• _Data under study_
═══

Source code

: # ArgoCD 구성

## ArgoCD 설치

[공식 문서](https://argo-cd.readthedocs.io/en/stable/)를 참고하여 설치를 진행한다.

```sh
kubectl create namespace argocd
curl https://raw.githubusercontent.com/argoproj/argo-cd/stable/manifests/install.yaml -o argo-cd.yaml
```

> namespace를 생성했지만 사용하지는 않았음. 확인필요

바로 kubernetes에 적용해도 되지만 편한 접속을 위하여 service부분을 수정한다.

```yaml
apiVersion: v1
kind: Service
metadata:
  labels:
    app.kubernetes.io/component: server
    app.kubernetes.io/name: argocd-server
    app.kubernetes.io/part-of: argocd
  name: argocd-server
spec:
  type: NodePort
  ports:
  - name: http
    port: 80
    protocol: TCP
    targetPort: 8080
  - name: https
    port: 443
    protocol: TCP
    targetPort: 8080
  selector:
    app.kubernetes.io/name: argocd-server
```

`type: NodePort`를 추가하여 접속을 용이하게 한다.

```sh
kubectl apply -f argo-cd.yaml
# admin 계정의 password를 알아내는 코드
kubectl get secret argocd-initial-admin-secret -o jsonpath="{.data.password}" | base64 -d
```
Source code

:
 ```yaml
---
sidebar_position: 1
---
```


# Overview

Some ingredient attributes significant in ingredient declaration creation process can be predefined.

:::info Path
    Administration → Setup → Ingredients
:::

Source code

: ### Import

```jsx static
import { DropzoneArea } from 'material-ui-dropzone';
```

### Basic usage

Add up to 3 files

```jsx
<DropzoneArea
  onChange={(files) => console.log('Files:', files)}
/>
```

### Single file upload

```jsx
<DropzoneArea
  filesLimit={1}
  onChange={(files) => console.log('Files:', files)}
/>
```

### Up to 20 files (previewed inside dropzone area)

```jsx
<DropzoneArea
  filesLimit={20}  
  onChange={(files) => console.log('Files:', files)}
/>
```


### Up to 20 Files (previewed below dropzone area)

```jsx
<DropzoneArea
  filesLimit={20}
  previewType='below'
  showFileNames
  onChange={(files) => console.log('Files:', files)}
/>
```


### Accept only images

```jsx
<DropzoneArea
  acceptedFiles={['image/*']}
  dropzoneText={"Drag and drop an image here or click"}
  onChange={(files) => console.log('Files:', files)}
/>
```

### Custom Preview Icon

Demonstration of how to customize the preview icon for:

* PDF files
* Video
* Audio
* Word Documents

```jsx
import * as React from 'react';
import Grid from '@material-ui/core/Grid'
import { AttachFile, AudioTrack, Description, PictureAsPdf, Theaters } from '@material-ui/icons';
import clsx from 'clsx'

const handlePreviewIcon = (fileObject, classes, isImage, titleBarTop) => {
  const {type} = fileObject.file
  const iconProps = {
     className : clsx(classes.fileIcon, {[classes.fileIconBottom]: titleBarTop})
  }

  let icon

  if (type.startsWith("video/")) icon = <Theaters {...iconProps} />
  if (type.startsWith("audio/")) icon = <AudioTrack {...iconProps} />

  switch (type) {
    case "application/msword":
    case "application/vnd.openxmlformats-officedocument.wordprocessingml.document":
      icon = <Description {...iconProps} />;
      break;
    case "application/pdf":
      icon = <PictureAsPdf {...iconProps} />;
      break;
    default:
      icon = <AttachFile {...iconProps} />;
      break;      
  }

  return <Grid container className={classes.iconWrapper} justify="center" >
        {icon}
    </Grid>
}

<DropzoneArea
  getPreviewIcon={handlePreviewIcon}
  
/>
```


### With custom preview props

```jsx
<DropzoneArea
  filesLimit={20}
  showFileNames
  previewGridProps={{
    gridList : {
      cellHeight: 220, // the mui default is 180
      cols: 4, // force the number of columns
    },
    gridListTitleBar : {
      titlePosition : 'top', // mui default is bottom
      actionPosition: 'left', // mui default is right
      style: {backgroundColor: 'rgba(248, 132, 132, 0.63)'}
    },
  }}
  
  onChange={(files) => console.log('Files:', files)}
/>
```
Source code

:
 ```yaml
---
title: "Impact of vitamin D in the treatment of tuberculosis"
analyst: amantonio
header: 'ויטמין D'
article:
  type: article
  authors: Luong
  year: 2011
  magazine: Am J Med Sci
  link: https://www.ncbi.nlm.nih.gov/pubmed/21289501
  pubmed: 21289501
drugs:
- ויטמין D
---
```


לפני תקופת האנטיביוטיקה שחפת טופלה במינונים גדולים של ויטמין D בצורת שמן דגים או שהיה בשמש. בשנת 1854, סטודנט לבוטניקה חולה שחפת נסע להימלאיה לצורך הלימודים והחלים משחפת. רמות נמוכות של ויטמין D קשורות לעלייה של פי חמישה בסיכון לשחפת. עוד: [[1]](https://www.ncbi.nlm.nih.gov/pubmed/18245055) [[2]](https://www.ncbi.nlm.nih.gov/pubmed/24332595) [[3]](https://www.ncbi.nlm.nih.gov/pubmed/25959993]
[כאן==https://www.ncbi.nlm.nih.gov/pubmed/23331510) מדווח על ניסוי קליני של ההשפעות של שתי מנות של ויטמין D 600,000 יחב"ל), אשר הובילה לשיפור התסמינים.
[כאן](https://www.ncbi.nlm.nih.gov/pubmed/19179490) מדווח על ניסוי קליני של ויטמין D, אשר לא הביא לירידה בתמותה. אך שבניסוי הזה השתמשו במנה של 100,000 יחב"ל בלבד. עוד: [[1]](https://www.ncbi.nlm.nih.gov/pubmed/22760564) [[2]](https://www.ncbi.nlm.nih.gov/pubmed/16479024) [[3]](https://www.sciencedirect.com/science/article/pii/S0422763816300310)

═══

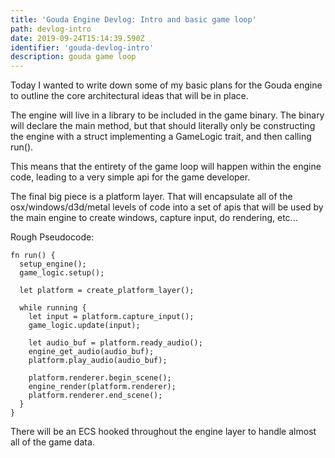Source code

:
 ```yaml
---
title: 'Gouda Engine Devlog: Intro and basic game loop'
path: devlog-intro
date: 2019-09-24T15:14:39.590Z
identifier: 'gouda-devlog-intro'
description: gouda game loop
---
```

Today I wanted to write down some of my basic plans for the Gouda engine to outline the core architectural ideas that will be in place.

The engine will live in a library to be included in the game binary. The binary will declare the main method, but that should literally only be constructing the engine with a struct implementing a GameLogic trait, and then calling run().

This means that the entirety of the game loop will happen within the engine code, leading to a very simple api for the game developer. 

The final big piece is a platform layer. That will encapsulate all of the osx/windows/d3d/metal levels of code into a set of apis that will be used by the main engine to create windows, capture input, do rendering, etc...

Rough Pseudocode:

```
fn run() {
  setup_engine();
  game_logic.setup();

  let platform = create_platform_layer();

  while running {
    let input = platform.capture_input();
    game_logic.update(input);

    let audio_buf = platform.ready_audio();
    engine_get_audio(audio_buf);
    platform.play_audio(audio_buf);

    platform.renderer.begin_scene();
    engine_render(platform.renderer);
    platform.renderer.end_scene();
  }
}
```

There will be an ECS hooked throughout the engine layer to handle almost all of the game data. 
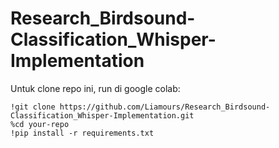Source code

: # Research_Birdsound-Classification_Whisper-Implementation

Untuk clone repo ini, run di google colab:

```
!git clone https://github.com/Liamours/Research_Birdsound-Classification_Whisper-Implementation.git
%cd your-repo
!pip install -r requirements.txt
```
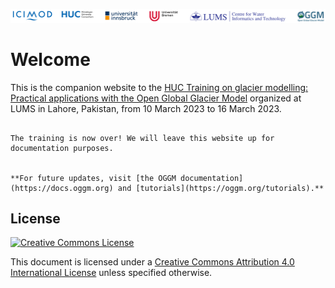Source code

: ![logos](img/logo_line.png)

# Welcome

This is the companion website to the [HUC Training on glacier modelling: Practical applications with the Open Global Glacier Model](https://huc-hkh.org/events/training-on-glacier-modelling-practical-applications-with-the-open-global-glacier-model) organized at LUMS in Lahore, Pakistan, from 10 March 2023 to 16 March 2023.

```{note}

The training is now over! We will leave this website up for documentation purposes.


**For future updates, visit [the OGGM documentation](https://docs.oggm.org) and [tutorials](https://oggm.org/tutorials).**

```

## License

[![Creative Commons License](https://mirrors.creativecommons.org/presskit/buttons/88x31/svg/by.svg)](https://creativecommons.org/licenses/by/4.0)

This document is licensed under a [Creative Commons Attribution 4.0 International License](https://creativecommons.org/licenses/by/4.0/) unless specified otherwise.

═══

• _Problem to work on_
Scan the entries above, and wherever a line holds the string "repo", copy it.

• _Response area_
Untuk clone repo ini, run di google colab:
%cd your-repo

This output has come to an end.